Today’s reading from the Old Testament is the first Passover. It is the preparation for the last and final event where the first born of each house hold, human and animal, will be killed. God gives the people specific instructions so that they will be passed over, and not affected by this plague.

Coincidentally the New Testament portion of the reading has Jesus coming down hard on the Pharisees and Sadducees (the religious elite of Israel during the time of Jesus). He warns his disciples of the “yeast” of The Pharisees and Sadducees.

Huh?

Then I thought more about it and was like hmmm… ok yeast must be bad… but what is the message here.

Then after doing some digging around on the internet (and among the cobwebs of my mind) I remembered a very important thing about yeast. It changes the nature of bread when it is added. A very small amount of yeast goes a long way.

What I get from this is that it is really important that we keep good council.

Most of us are flooded with information. I for one have more information that I can handle. In November I got the fancy Droid phone and now have my facebook, twitter, email, news, text, apps all in my pocket.

The nerd in me is dancing a jig.

But I came to realize that not all of this information is good information.

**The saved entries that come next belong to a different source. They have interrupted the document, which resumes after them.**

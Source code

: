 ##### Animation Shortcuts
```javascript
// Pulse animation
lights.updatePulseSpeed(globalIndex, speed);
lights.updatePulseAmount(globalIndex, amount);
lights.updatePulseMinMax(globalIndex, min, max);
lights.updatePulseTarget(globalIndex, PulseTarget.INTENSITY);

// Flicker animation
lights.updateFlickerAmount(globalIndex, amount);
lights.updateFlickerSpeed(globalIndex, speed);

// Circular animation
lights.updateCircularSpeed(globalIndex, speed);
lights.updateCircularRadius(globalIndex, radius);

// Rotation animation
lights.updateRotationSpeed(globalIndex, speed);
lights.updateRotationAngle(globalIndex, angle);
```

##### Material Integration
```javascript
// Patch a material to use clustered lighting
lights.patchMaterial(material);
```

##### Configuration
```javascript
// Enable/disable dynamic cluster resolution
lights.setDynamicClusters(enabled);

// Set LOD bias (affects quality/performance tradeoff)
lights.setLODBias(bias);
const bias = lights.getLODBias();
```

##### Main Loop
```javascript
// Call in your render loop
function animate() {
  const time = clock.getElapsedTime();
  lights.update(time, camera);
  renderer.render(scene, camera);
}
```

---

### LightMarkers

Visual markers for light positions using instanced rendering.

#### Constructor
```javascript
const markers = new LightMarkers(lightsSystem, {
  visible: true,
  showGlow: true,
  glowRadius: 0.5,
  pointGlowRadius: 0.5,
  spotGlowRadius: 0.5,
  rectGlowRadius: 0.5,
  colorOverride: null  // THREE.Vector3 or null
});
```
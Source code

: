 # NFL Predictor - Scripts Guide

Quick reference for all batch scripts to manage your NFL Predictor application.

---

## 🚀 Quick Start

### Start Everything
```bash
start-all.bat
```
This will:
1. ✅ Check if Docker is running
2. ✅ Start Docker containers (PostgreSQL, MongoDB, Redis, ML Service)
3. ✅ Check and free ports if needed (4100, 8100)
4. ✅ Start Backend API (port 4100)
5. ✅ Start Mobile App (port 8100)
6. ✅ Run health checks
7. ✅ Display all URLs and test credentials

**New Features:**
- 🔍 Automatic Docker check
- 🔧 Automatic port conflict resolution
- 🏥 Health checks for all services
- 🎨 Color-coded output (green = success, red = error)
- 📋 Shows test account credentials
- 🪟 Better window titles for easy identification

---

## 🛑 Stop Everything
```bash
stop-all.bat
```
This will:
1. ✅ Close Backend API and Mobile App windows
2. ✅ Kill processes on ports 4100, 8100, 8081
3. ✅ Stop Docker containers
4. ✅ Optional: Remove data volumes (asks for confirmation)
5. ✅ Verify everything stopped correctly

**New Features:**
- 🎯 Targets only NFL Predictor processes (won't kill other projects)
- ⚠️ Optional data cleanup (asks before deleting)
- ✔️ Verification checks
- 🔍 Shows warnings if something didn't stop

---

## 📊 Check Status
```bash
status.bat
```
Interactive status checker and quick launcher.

The most problematic source in my pocket is Twitter. There are all kinds of people giving their two cents about life in 140 characters or less. Rick Warren, Rev Run, and Paulo Coelho are all people that I follow. They say insightful things that challenge me, make me laugh and overall stimulate my growth.

And then there are other folk on there…

There are folk who always have something negative to say, or insist on being argumentative, or just like to tear others down.

The more that I started to use twitter the more I realized I had to cut some of these folk out.

Not everyone that has something to say is saying something good.

An even smaller amount of these folk consistently say great things that will be beneficial for your life.

When we let these naysayers, discouragers, detractors, and haters into our lives they end up chipping away at our faith.

The Pharisees were trying to bait Jesus into showing “a sign from heaven” but he would not do it. Their baiting seems to say “You can’t do it; you must not be who you say you are”.

I’m sure that his disciples wanted Jesus to do it; and when he didn’t, they may have felt a twinge of doubt.

“Can He do a miracle on command? Maybe those pitchers already had wine in them?”

Doubt is like yeast to our faith. Once it takes hold it will multiply and bubble up and flourish to the point where our once strong faith has been mutated into fear.

It is important then to make sure that the people we are close to, the sources of information we most cherish, and the environments that we put ourselves in nourish the faith that we need to live our lives to the fullest.

Misery loves company. Nothing good comes of kickin’ it with that clown.